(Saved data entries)
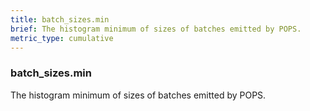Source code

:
 ```yaml
---
title: batch_sizes.min
brief: The histogram minimum of sizes of batches emitted by POPS.
metric_type: cumulative
---
```

### batch_sizes.min

The histogram minimum of sizes of batches emitted by POPS.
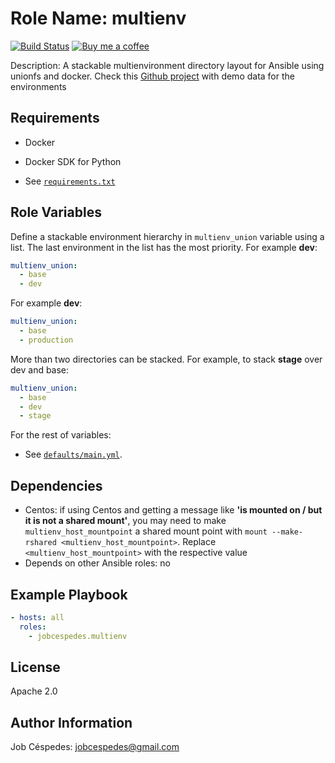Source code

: Role Name: multienv
=========

[![Build Status](https://travis-ci.org/jobcespedes/multienv.svg?branch=master)](https://travis-ci.org/jobcespedes/multienv) [![Buy me a coffee](https://img.shields.io/badge/$-BuyMeACoffee-blue.svg)](https://www.buymeacoffee.com/jobcespedes)

Description: A stackable multienvironment directory layout for Ansible using unionfs and docker. Check this [Github project](https://github.com/jobcespedes/demo-multienv) with demo data for the environments

Requirements
------------

- Docker
- Docker SDK for Python

- See [`requirements.txt`](requirements.txt)

Role Variables
--------------

Define a stackable environment hierarchy in ```multienv_union``` variable using a list. The last environment in the list has the most priority. For example **dev**:
```yaml
multienv_union:
  - base
  - dev
```
For example **dev**:
```yaml
multienv_union:
  - base
  - production
```
More than two directories can be stacked. For example, to stack **stage** over dev and base:

```yaml
multienv_union:
  - base
  - dev
  - stage
```
For the rest of variables:

- See [`defaults/main.yml`](defaults/main.yml).

Dependencies
------------
- Centos: if using Centos and getting a message like **'is mounted on / but it is not a shared mount'**, you may need to make ```multienv_host_mountpoint``` a shared mount point with ```mount --make-rshared <multienv_host_mountpoint>```. Replace ```<multienv_host_mountpoint>``` with the respective value
- Depends on other Ansible roles: no

Example Playbook
----------------

```yaml
- hosts: all
  roles:
    - jobcespedes.multienv
```

License
-------

Apache 2.0

Author Information
------------------

Job Céspedes: jobcespedes@gmail.com
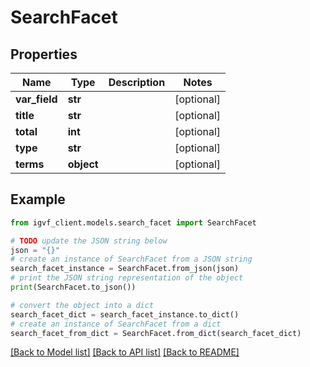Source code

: # SearchFacet


## Properties

Name | Type | Description | Notes
------------ | ------------- | ------------- | -------------
**var_field** | **str** |  | [optional] 
**title** | **str** |  | [optional] 
**total** | **int** |  | [optional] 
**type** | **str** |  | [optional] 
**terms** | **object** |  | [optional] 

## Example

```python
from igvf_client.models.search_facet import SearchFacet

# TODO update the JSON string below
json = "{}"
# create an instance of SearchFacet from a JSON string
search_facet_instance = SearchFacet.from_json(json)
# print the JSON string representation of the object
print(SearchFacet.to_json())

# convert the object into a dict
search_facet_dict = search_facet_instance.to_dict()
# create an instance of SearchFacet from a dict
search_facet_from_dict = SearchFacet.from_dict(search_facet_dict)
```
[[Back to Model list]](../README.md#documentation-for-models) [[Back to API list]](../README.md#documentation-for-api-endpoints) [[Back to README]](../README.md)


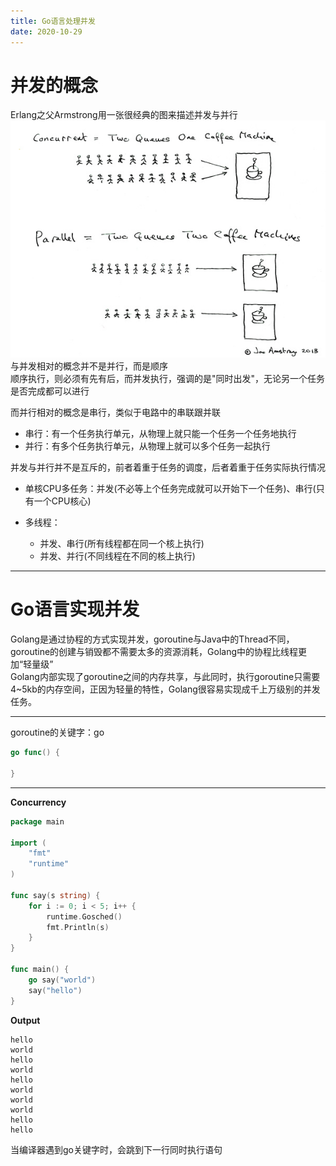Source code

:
 ```yaml
---
title: Go语言处理并发
date: 2020-10-29
---
```


# 并发的概念

Erlang之父Armstrong用一张很经典的图来描述并发与并行  
![concurrency](concurrency.jpg)  
与并发相对的概念并不是并行，而是顺序  
顺序执行，则必须有先有后，而并发执行，强调的是"同时出发"，无论另一个任务是否完成都可以进行  

而并行相对的概念是串行，类似于电路中的串联跟并联  
* 串行：有一个任务执行单元，从物理上就只能一个任务一个任务地执行
* 并行：有多个任务执行单元，从物理上就可以多个任务一起执行  

并发与并行并不是互斥的，前者着重于任务的调度，后者着重于任务实际执行情况  
  
* 单核CPU多任务：并发(不必等上个任务完成就可以开始下一个任务)、串行(只有一个CPU核心)

* 多线程：  

  + 并发、串行(所有线程都在同一个核上执行)
  + 并发、并行(不同线程在不同的核上执行)

---

# Go语言实现并发

Golang是通过协程的方式实现并发，goroutine与Java中的Thread不同，goroutine的创建与销毁都不需要太多的资源消耗，Golang中的协程比线程更加“轻量级”  
Golang内部实现了goroutine之间的内存共享，与此同时，执行goroutine只需要4~5kb的内存空间，正因为轻量的特性，Golang很容易实现成千上万级别的并发任务。    

---

goroutine的关键字：go

```go
go func() {

}
```

---
**Concurrency**  
```go
package main

import (
    "fmt"
    "runtime"
)

func say(s string) {
    for i := 0; i < 5; i++ {
        runtime.Gosched()
        fmt.Println(s)
    }
}

func main() {
    go say("world")
    say("hello")
}
```
**Output**
```shell
hello
world
hello
world
hello
world
world
world
hello
hello
```

当编译器遇到go关键字时，会跳到下一行同时执行语句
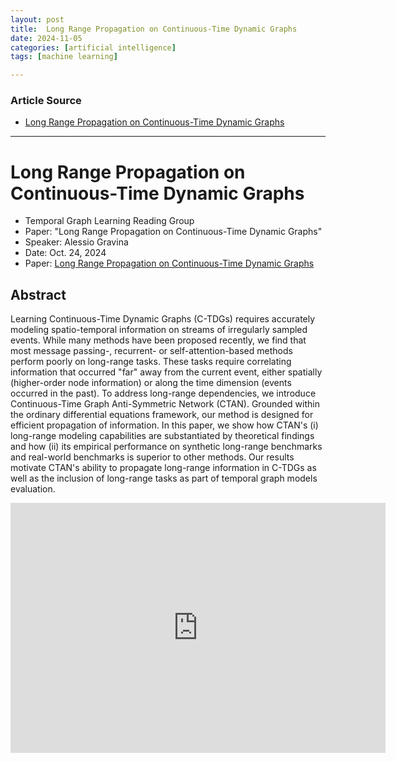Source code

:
 ```yaml
---
layout: post
title:  Long Range Propagation on Continuous-Time Dynamic Graphs
date: 2024-11-05
categories: [artificial intelligence]
tags: [machine learning]

---
```


### Article Source


* [Long Range Propagation on Continuous-Time Dynamic Graphs](https://www.youtube.com/watch?v=LOF6fvV5XUc)

---

# Long Range Propagation on Continuous-Time Dynamic Graphs


* Temporal Graph Learning Reading Group
* Paper: "Long Range Propagation on Continuous-Time Dynamic Graphs"
* Speaker: Alessio Gravina
* Date: Oct. 24, 2024
* Paper: [Long Range Propagation on Continuous-Time Dynamic Graphs](https://arxiv.org/abs/2406.02740)

## Abstract
Learning Continuous-Time Dynamic Graphs (C-TDGs) requires accurately modeling spatio-temporal information on streams of irregularly sampled events. While many methods have been proposed recently, we find that most message passing-, recurrent- or self-attention-based methods perform poorly on long-range tasks. These tasks require correlating information that occurred "far" away from the current event, either spatially (higher-order node information) or along the time dimension (events occurred in the past). To address long-range dependencies, we introduce Continuous-Time Graph Anti-Symmetric Network (CTAN). Grounded within the ordinary differential equations framework, our method is designed for efficient propagation of information. In this paper, we show how CTAN's (i) long-range modeling capabilities are substantiated by theoretical findings and how (ii) its empirical performance on synthetic long-range benchmarks and real-world benchmarks is superior to other methods. Our results motivate CTAN's ability to propagate long-range information in C-TDGs as well as the inclusion of long-range tasks as part of temporal graph models evaluation.


<iframe width="600" height="400" src="https://www.youtube.com/embed/z3sgrpVInz0?si=T3c4pr92GDhl5d3g" title="YouTube video player" frameborder="0" allow="accelerometer; autoplay; clipboard-write; encrypted-media; gyroscope; picture-in-picture; web-share" referrerpolicy="strict-origin-when-cross-origin" allowfullscreen></iframe>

* Aim of the task *
Return every line of the preceding records in which the word "batches" appears.

* Result of the task *
brief: The histogram minimum of sizes of batches emitted by POPS.
The histogram minimum of sizes of batches emitted by POPS.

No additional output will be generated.